Yay, a new iTunes gift card — thanks, Jenn! I love the instant gratification of injecting new blood into my music library. A few new mini-reviews:
Panzerballett, Starke Stücke (2008). I fell in love with Panzerballett’s self-titled debut instantaneously (reviewed here). This band mixes together my favorite aspects of several music genres: funk, jazz, progressive, and complicated math-metal. Starke Stücke (“strong pieces”) is more of the same even better, propelling Panzerballett very quickly to the top of my favorite bands list. Even more remarkable is this album is largely composed of covers, and I’m not a fan of covers usually — but make no mistake, these cover tunes pretty much count as original compositions. My favorite covers here are the opening spazz attack of Henry Mancini’s “The Pink Panther” and a totally demented version of Weather Report’s “Birdland” (which sounds like it’s been run through a Meshuggah filter — for me this is “holy shit!” music). They even manage to take original tunes I don’t much care for (“Thunderstruck” by AC/DC and — gasp — “Winds of Change” by the Scorpions) and transform them into incredible cross-genre fusions. They also cover themselves, adding hilarious-sounding German lyrics and opera vocals to their first album’s “Zickenterror.” The only tunes that I couldn’t identify as covers — “M.W.M.I.O.F.R.,” “Friede, Freude, Fußball,” and my very favorite track, “Dreamology” — are equally amazing works. As far as I’m concerned, these guys can’t release music fast enough…and happily, it looks like there’s another one I haven’t heard yet already in the pipeline.
Steroid Maximus, Quilombo (2009).
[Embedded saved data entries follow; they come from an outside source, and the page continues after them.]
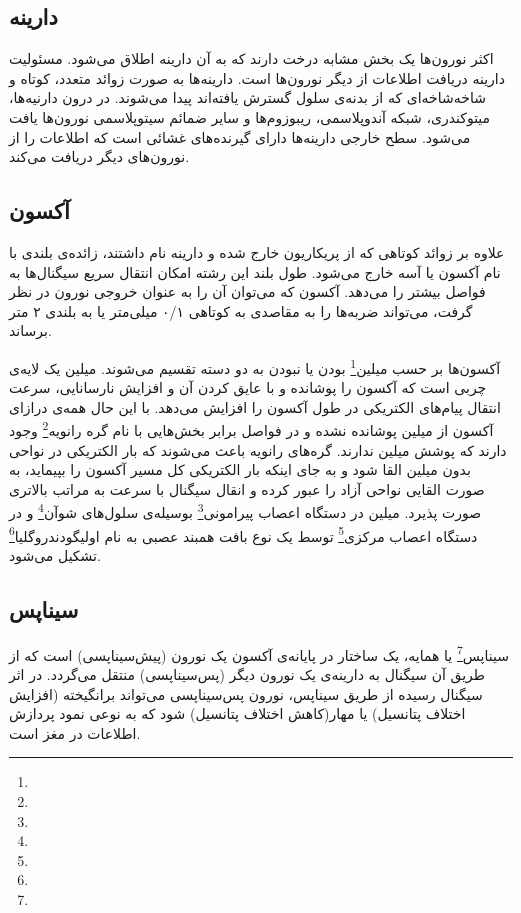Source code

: \subsection{دارینه}
اکثر نورون‌ها یک بخش مشابه درخت دارند که به آن دارینه اطلاق می‌شود. مسئولیت دارینه دریافت اطلاعات از دیگر نورون‌ها است. دارینه‌ها به صورت زوائد متعدد، کوتاه و شاخه‌شاخه‌ای که از بدنه‌ی سلول گسترش یافته‌اند پیدا می‌شوند. در درون دارنیه‌ها، میتوکندری، شبکه آندوپلاسمی، ریبوزوم‌ها و سایر ضمائم سیتوپلاسمی نورون‌ها یافت می‌شود. سطح خارجی دارینه‌ها دارای گیرنده‌های غشائی است که اطلاعات را از نورون‌های دیگر دریافت می‌کند.

\subsection{آکسون}
علاوه بر زوائد کوتاهی که از پریکاریون خارج شده و دارینه نام داشتند، زائده‌ی بلندی با نام آکسون یا آسه خارج می‌شود. طول بلند این رشته امکان انتقال سریع سیگنال‌ها به فواصل بیشتر را می‌دهد. آکسون که می‌توان آن را به عنوان خروجی نورون در نظر گرفت، می‌تواند ضربه‌ها را به مقاصدی به کوتاهی ۰/۱ میلی‌متر یا به بلندی ۲ متر برساند. 

آکسون‌ها بر حسب میلین\footnote{} بودن یا نبودن به دو دسته تقسیم می‌شوند. میلین یک لایه‌ی چربی است که آکسون را پوشانده و با عایق کردن آن و افزایش نارسانایی، سرعت انتقال پیام‌های الکتریکی در طول آکسون را افزایش می‌دهد. با این حال همه‌ی درازای آکسون از میلین پوشانده نشده و در فواصل برابر بخش‌هایی با نام گره رانویه\footnote{} وجود دارند که پوشش میلین ندارند. گره‌های رانویه باعث می‌شوند که بار الکتریکی در نواحی بدون میلین القا شود و به جای اینکه بار الکتریکی کل مسیر آکسون را بپیماید، به صورت القایی نواحی آزاد را عبور کرده و انقال سیگنال با سرعت به مراتب بالاتری صورت پذیرد. میلین در دستگاه اعصاب پیرامونی\footnote{} بوسیله‌ی سلول‌های شوآن\footnote{} و در دستگاه اعصاب مرکزی\footnote{} توسط یک نوع بافت همبند عصبی به نام اولیگودندروگلیا\footnote{}  تشکیل می‌شود. 

\subsection{سیناپس}
سیناپس\footnote{} یا همایه، یک ساختار در پایانه‌ی آکسون یک نورون (پیش‌سیناپسی) است که از طریق آن سیگنال به دارینه‌ی یک نورون دیگر (پس‌سیناپسی) منتقل می‌گردد. در اثر سیگنال رسیده از طریق سیناپس، نورون پس‌سیناپسی می‌تواند برانگیخته (افزایش اختلاف پتانسیل) یا مهار(کاهش اختلاف پتانسیل) شود که به نوعی نمود پردازش اطلاعات در مغز است.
I also reviewed Steroid Maximus’ previous album Ectopia (here), and loved it. This more recent album is…well, somewhat less of the same. Like Ectopia it’s an album of eclectic instrumental music combining samples, loops, and effects; its best tunes in my opinion (“Life in the Greenhouse Effect,” “Fighteous,” and the title track) have kind of a noirish, hard-boiled jazz-funk flare that I find very agreeable. Unfortunately for me, the majority of the album consists of a more experimental, ambient noise composition, that would probably make effective background for a creepy film, but may just be too weird for casual listening (even for me). So there’s some good stuff here, but I found Ectopia much more consistently enjoyable. (Side note: I just found out J.G. Thirlwell, whose project this is, also composed the music for The Venture Brothers cartoon, which is a soundtrack I need to find!)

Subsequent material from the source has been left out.